FG’s  Endless Borrowing 

The Senate last Tuesday approved President Bola Tinubu’s external borrowing plan of over $21 billion for the 2025–2026 fiscal cycle.

The comprehensive borrowing package includes $21.19billion in direct foreign loans, €4billion, ¥15billion, a $65million grant and domestic borrowing through government bonds totalling approximately ₦757billion.

Also included was a provision to raise up to $2billion through a foreign-currency-denominated instrument in the domestic market.

The approval followed the presentation of a report by the Chairman of the Senate Committee on Local and Foreign Debt, Senator Aliyu Wamako, who noted that the plan was first submitted to the National Assembly on May 27,2025 but was delayed due to legislative recess and documentation issues from the Debt Management Office (DMO).

The Chairman of the Senate Committee on Appropriations, Senator Olamilekan Adeola, defended the borrowing, saying it aligns with global economic practices.

The fresh approval comes amid Nigeria’s expanding borrowing profile under the Tinubu’s administration and the huge revenue being raked in by the federal government.

For instance, in November 2023, the president sought legislative approval for a $7.8 billion and €100 million borrowing plan to fund key infrastructure and social development projects over the 2022–2024 period.
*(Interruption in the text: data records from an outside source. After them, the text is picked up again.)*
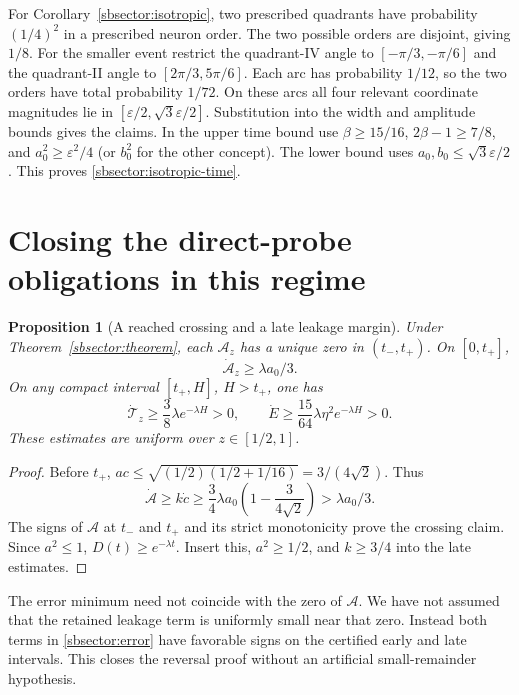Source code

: \documentclass{article} %
\theoremstyle{plain}
\newtheorem{proposition}[theorem]{Proposition}
\theoremstyle{definition}
\theoremstyle{remark}
\begin{document}
For Corollary~\ref{sbsector:isotropic}, two prescribed quadrants have
probability $(1/4)^2$ in a prescribed neuron order. The two possible
orders are disjoint, giving $1/8$. For the smaller event restrict the
quadrant-IV angle to $[-\pi/3,-\pi/6]$ and the quadrant-II angle to
$[2\pi/3,5\pi/6]$. Each arc has probability $1/12$, so the two orders
have total probability $1/72$. On these arcs all four relevant coordinate
magnitudes lie in $[\varepsilon/2,\sqrt3\varepsilon/2]$.
Substitution into the width and amplitude bounds gives the claims.
In the upper time bound use
$\beta\ge15/16$, $2\beta-1\ge7/8$, and
$a_0^2\ge\varepsilon^2/4$ (or $b_0^2$ for the other concept).
The lower bound uses $a_0,b_0\le\sqrt3\varepsilon/2$.
This proves \eqref{sbsector:isotropic-time}.

\section{Closing the direct-probe obligations in this regime}
\label{sbsector:obligations}

\begin{proposition}[A reached crossing and a late leakage margin]
\label{sbsector:crossing}
Under Theorem~\ref{sbsector:theorem}, each $\mathcal A_z$ has a unique
zero in $(t_-,t_+)$. On $[0,t_+]$,
\[
 \dot{\mathcal A}_z\ge\lambda a_0/3.
\]
On any compact interval $[t_+,H]$, $H>t_+$, one has
\[
 \dot{\mathcal T}_z\ge\frac38\lambda e^{-\lambda H}>0,
 \qquad
 \dot E\ge\frac{15}{64}\lambda\eta^2e^{-\lambda H}>0.
\]
These estimates are uniform over $z\in[1/2,1]$.
\end{proposition}
\begin{proof}
Before $t_+$, $ac\le\sqrt{(1/2)(1/2+1/16)}=3/(4\sqrt2)$.
Thus
\[
 \dot{\mathcal A}\ge k\dot c
 \ge\frac34\lambda a_0\left(1-\frac3{4\sqrt2}\right)
 >\lambda a_0/3.
\]
The signs of $\mathcal A$ at $t_-$ and $t_+$ and its strict
monotonicity prove the crossing claim. Since $a^2\le1$,
$D(t)\ge e^{-\lambda t}$. Insert this, $a^2\ge1/2$, and
$k\ge3/4$ into the late estimates.
\end{proof}

The error minimum need not coincide with the zero of $\mathcal A$.
We have not assumed that the retained leakage term is uniformly small
near that zero. Instead both terms in \eqref{sbsector:error} have
favorable signs on the certified early and late intervals. This closes
the reversal proof without an artificial small-remainder hypothesis.
\end{document}
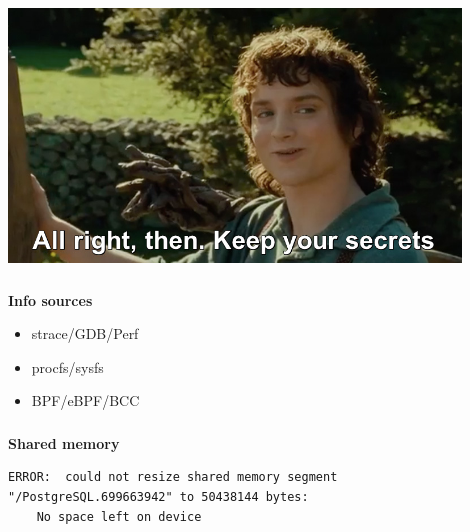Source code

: \documentclass[usenames,dvipsnames, 18pt, compress, aspectratio=169]{beamer}
\begin{document}
\begin{frame}
    \frametitle{}
    \begin{center}

    \includegraphics[width=0.9\textwidth,center]{keep_your_secrets.jpg}

    \end{center}
\end{frame}

\begin{frame}
    \frametitle{}
    \begin{center}
    \textbf{Info sources}

        \begin{itemize}[]
            \item strace/GDB/Perf
            \item procfs/sysfs
            \item BPF/eBPF/BCC
        \end{itemize}

    \end{center}
\end{frame}

\begin{frame}[fragile]{}
    \frametitle{}
    \begin{center}
    \textbf{Shared memory}

        \begin{verbatim}
ERROR:  could not resize shared memory segment
"/PostgreSQL.699663942" to 50438144 bytes:
    No space left on device
        \end{verbatim}

    \end{center}
\end{frame}
\end{document}
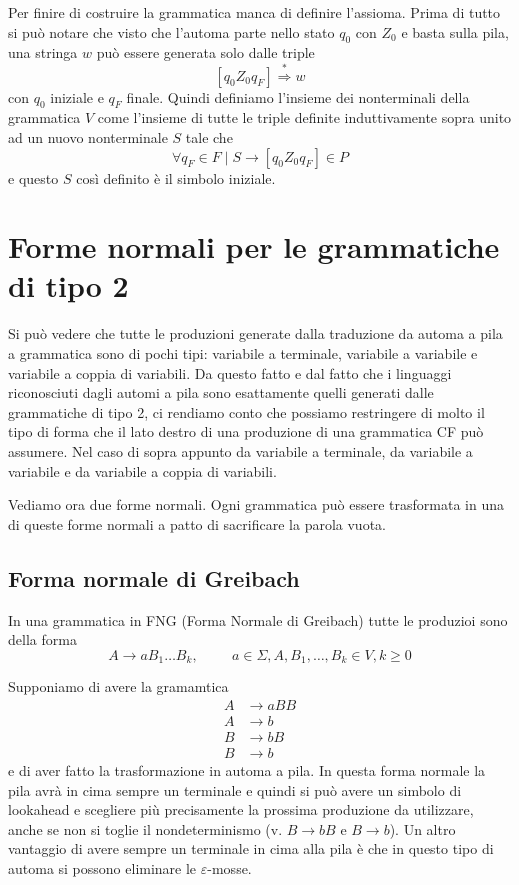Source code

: \documentclass[12pt]{report}
\theoremstyle{definition}
\begin{document}
Per finire di costruire la grammatica manca di definire l'assioma.
Prima di tutto si può notare che visto che l'automa parte nello stato $q_0$ con $Z_0$ e basta sulla pila, una stringa $w$ può essere generata solo dalle triple 
$$[q_0Z_0q_F] \overset{*}{\Rightarrow} w$$
con $q_0$ iniziale e $q_F$ finale.
Quindi definiamo l'insieme dei nonterminali della grammatica $V$ come l'insieme di tutte le triple definite induttivamente sopra unito ad un nuovo nonterminale $S$ tale che
$$ \forall q_F \in F \mid S \rightarrow [q_0 Z_0 q_F] \in P $$
e questo $S$ così definito è il simbolo iniziale.

\section{Forme normali per le grammatiche di tipo 2}
Si può vedere che tutte le produzioni generate dalla traduzione da automa a pila a grammatica sono di pochi tipi: variabile a terminale, variabile a variabile e variabile a coppia di variabili.
Da questo fatto e dal fatto che i linguaggi riconosciuti dagli automi a pila sono esattamente quelli generati dalle grammatiche di tipo 2, ci rendiamo conto che possiamo restringere di molto il tipo di forma che il lato destro di una produzione di una grammatica CF può assumere.
Nel caso di sopra appunto da variabile a terminale, da variabile a variabile e da variabile a coppia di variabili.

Vediamo ora due forme normali.
Ogni grammatica può essere trasformata in una di queste forme normali a patto di sacrificare la parola vuota.

\subsection{Forma normale di Greibach}
In una grammatica in FNG (Forma Normale di Greibach) tutte le produzioi sono della forma
$$ A \rightarrow a B_1 \dots B_k, \hspace{1cm} a \in \Sigma, A, B_1, \dots, B_k \in V, k \geq 0 $$

Supponiamo di avere la gramamtica
\begin{align*}
	A &\rightarrow a B B \\
	A &\rightarrow b \\
	B &\rightarrow b B \\
	B &\rightarrow b
\end{align*}
e di aver fatto la trasformazione in automa a pila.
In questa forma normale la pila avrà in cima sempre un terminale e quindi si può avere un simbolo di lookahead e scegliere più precisamente la prossima produzione da utilizzare, anche se non si toglie il nondeterminismo (v. $B \rightarrow b B$ e $B \rightarrow b$).
Un altro vantaggio di avere sempre un terminale in cima alla pila è che in questo tipo di automa si possono eliminare le $\varepsilon$-mosse.
\end{document}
In March 2025, Tinubu sought legislative approval for a new external borrowing plan of over $21.5 billion, and a domestic bond issuance of ₦757.9 billion to settle outstanding national pension liabilities.

Meanwhile, as of March 2025, the country’s total public debt stock stood at over ₦121 trillion (approximately $91 billion), according to figures released by the DMO.

Despite frequently raised concerns over the sustainability of the country’s borrowing spree, warning of future repayment burdens and fiscal vulnerabilities, the federal government has, however, maintained that concessional loans are essential to bridging Nigeria’s infrastructure gap and stimulating growth.

Each request comes amid clamour by opposition political parties, civil society organisations and others for the federal government to stop borrowing for recurrent expenditure. They also urged agents and officials of the federal government, including the Presidency to curtail their extravagant and excessive lifestyles, and tackle  corruption in the system, which they feel is still very high.

Despite these borrowings, life has not improved for many Nigerians. Infrastructure such as roads are still in deplorable conditions; there is no electricity supply and no quality hospitals.

Again, federal institutions are still grossly under-funded while lecturers threaten strike.